*** Recorded information ***

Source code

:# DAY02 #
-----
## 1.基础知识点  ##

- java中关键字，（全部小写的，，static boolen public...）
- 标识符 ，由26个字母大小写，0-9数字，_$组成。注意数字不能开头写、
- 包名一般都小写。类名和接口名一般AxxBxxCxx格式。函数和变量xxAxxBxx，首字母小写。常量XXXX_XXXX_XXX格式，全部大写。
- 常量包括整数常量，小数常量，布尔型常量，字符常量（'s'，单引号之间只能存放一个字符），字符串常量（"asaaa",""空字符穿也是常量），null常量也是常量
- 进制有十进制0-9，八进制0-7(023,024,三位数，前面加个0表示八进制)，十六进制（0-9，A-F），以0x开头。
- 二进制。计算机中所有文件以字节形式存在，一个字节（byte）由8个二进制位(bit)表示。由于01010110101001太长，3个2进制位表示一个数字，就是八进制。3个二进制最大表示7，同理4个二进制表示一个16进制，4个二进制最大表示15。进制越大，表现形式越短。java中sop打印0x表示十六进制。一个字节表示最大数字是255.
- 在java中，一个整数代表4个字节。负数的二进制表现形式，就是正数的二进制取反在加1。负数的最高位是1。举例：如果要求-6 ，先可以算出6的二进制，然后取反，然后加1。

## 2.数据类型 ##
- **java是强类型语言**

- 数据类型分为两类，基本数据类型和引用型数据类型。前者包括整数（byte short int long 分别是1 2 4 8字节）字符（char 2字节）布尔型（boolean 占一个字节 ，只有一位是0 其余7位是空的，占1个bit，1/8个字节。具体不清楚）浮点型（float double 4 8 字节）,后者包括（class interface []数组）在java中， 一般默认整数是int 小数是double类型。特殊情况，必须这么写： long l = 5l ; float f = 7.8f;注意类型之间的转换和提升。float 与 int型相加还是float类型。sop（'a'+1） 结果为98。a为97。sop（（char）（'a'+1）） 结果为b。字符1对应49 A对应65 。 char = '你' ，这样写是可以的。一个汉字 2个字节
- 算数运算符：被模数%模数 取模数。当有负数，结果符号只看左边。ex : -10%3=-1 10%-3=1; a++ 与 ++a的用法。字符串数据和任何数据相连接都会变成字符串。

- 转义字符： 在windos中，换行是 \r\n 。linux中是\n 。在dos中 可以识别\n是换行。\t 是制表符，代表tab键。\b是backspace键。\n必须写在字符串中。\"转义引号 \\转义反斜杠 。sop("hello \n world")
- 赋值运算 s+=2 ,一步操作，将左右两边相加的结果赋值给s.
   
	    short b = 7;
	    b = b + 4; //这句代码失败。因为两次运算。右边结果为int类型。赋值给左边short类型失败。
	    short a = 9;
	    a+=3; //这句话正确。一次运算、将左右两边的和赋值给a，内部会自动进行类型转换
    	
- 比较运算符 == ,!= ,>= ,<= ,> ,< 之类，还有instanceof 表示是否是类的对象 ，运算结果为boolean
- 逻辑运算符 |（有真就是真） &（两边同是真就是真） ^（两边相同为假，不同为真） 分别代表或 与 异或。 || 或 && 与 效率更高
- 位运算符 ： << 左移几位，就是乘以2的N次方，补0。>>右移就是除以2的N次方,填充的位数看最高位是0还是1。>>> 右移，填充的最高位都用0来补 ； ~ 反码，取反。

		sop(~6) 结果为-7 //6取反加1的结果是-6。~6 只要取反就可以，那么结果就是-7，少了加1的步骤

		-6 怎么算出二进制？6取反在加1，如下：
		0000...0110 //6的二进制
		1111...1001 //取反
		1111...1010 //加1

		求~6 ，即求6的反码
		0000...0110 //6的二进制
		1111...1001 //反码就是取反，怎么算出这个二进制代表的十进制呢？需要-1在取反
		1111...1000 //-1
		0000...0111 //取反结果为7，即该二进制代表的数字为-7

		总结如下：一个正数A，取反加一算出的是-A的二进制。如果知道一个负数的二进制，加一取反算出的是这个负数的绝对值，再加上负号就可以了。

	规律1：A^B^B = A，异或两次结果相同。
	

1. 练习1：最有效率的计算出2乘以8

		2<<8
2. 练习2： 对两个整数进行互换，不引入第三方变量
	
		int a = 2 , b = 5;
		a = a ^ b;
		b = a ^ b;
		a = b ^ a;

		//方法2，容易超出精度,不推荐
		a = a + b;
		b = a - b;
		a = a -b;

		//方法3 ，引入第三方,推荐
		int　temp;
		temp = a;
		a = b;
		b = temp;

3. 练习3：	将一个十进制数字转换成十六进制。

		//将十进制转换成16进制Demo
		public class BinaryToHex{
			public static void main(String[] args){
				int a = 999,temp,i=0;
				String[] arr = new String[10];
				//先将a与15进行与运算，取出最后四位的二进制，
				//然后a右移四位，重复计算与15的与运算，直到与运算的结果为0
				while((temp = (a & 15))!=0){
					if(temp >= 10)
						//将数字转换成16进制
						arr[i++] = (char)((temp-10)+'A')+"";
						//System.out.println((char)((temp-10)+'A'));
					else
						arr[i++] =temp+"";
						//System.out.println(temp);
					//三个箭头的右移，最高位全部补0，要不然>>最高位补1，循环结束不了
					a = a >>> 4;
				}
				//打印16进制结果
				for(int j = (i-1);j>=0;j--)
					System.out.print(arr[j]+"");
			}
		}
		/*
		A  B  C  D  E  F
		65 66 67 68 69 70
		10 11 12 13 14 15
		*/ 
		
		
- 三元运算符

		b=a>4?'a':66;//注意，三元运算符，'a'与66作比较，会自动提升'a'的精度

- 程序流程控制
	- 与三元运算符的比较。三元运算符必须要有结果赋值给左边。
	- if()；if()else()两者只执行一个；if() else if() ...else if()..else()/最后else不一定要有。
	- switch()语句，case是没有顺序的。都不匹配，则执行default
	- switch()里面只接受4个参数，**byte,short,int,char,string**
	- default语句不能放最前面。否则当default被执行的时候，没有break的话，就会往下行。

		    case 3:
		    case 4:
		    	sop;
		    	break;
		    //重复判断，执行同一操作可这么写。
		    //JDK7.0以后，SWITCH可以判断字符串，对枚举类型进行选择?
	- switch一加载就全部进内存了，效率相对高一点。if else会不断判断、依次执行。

***

**Exercise:**
Look above for the line containing "- 赋值运算 s+=2 ,一步操作，将左右两边相加的结果赋值给s." and the line containing "- 比较运算符 == ,!= ,>= ,<= ,>". Transcribe both, with the lines between them, exactly.

**Answer to this task:**
- 赋值运算 s+=2 ,一步操作，将左右两边相加的结果赋值给s.
   
	    short b = 7;
	    b = b + 4; //这句代码失败。因为两次运算。右边结果为int类型。赋值给左边short类型失败。
	    short a = 9;
	    a+=3; //这句话正确。一次运算、将左右两边的和赋值给a，内部会自动进行类型转换
    	
- 比较运算符 == ,!= ,>= ,<= ,> ,< 之类，还有instanceof 表示是否是类的对象 ，运算结果为boolean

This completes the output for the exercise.